No. CloudWatch is a monitoring service that collects, stores, and visualizes metrics. Grafana is a visualization tool that queries data sources like Prometheus, CloudWatch, or InfluxDB and builds dashboards. You can use Grafana to visualize CloudWatch data, but CloudWatch includes its own dashboards and alarms.
What are the 4 types of Prometheus metrics?
Counter, Gauge, Histogram, and Summary. Counter tracks cumulative values that only increase (e.g., total HTTP requests). Gauge tracks values that can go up or down (e.g., memory usage). Histogram samples observations and counts them in configurable buckets (e.g., request latency distribution). Summary is similar to Histogram but calculates quantiles client-side.
What is Prometheus used for in AWS?
Prometheus monitors Kubernetes workloads on EKS, EC2 instances with node_exporter, containerized applications on ECS, and custom application metrics exposed via /metrics endpoints. AWS Managed Service for Prometheus is a managed Prometheus offering that handles ingestion and query without self-hosting.
Can I use Prometheus to monitor RDS?
Not directly. RDS metrics are published to CloudWatch. You can use the CloudWatch exporter for Prometheus to scrape CloudWatch metrics and expose them in Prometheus format, allowing Grafana to query RDS data alongside Kubernetes metrics.
Which is cheaper, CloudWatch or Prometheus?
It depends on metric volume.

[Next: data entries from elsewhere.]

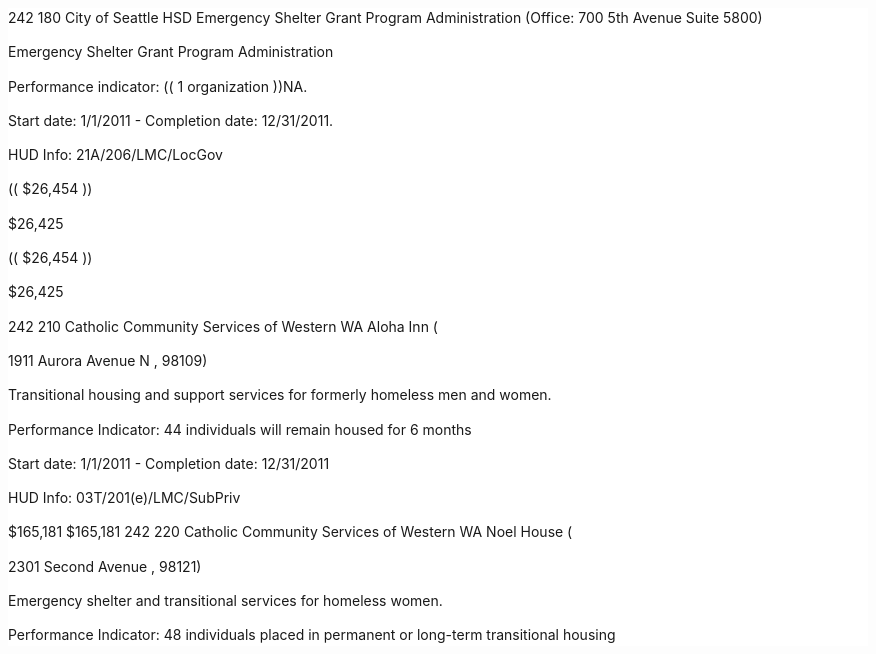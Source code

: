 </td></tr>

<tr><td>242 180

</td><td>City of Seattle HSD

</td><td>Emergency Shelter Grant Program Administration (Office: 700 5th Avenue Suite 5800)

Emergency Shelter Grant Program Administration

Performance indicator: (( 1 organization ))NA.

Start date: 1/1/2011 - Completion date: 12/31/2011.

HUD Info: 21A/206/LMC/LocGov

</td><td></td><td>(( $26,454 ))

$26,425

</td><td></td><td></td><td></td><td>(( $26,454 ))

$26,425

</td></tr>

<tr><td></td></tr>

<tr><td></td></tr>

<tr><td></td></tr>

<tr><td>242 210

</td><td>Catholic Community Services of Western WA

</td><td>Aloha Inn (

1911 Aurora Avenue N , 98109)

Transitional housing and support services for formerly homeless men and women.

Performance Indicator: 44 individuals will remain housed for 6 months

Start date: 1/1/2011 - Completion date: 12/31/2011

HUD Info: 03T/201(e)/LMC/SubPriv

</td><td>$165,181

</td><td></td><td></td><td></td><td></td><td>$165,181

</td></tr>

<tr><td>242 220

</td><td>Catholic Community Services of Western WA

</td><td>Noel House (

2301 Second Avenue , 98121)

Emergency shelter and transitional services for homeless women.

Performance Indicator: 48 individuals placed in permanent or long-term transitional housing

For low-volume AWS-only workloads, CloudWatch is cheaper and simpler. For high-cardinality Kubernetes metrics, self-hosted Prometheus is significantly cheaper because CloudWatch charges per metric and per alarm, while Prometheus cost is fixed at infrastructure cost.

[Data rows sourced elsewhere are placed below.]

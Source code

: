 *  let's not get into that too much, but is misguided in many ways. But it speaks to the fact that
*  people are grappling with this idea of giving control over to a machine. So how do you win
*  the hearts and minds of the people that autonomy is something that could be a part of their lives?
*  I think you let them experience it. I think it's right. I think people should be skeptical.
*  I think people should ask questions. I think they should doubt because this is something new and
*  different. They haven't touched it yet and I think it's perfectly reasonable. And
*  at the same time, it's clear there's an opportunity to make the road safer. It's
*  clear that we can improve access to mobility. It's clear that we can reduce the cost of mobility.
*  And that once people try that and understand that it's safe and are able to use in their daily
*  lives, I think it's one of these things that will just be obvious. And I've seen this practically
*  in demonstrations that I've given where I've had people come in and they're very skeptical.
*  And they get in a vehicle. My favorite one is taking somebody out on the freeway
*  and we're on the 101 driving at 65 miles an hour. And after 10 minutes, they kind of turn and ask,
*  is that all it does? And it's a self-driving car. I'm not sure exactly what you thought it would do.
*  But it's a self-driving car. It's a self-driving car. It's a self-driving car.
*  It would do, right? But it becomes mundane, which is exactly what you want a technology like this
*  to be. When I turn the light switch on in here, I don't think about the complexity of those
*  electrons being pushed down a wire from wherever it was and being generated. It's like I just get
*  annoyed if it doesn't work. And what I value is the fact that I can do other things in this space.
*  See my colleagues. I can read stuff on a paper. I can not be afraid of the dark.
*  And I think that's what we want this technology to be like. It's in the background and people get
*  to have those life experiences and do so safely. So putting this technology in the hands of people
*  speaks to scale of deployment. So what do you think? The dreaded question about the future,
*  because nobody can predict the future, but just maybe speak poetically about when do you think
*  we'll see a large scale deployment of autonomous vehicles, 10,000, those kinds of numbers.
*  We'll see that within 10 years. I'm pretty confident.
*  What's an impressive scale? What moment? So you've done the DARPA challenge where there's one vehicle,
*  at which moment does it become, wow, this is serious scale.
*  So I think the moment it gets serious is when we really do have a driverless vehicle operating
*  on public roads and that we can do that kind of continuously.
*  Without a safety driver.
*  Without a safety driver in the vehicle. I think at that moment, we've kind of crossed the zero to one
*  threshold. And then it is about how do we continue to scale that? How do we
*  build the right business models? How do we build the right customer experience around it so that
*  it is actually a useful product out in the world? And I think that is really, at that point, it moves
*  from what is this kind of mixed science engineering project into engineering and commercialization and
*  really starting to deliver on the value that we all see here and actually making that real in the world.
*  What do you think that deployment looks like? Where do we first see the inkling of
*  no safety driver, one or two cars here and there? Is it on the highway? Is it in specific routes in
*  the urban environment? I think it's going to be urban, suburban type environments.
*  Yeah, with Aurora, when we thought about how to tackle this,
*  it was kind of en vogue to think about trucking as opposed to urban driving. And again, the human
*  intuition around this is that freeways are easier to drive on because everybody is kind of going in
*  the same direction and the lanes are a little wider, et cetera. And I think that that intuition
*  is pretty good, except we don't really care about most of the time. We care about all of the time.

Does CubeAPM replace Prometheus?
CubeAPM ingests Prometheus metrics natively and provides PromQL query support, so it can replace a self-hosted Prometheus setup. However, it is not a drop-in Prometheus replacement—it is a full observability platform that unifies metrics, logs, and traces with managed deployment.
How do I migrate from CloudWatch to Prometheus?
Deploy Prometheus in your Kubernetes cluster or EC2 environment. Configure Prometheus to scrape your application /metrics endpoints and node_exporter for host metrics. Use CloudWatch exporter to continue collecting AWS service metrics during migration. Gradually shift alerting from CloudWatch Alarms to Prometheus Alertmanager. Export historical CloudWatch data if needed for long-term retention.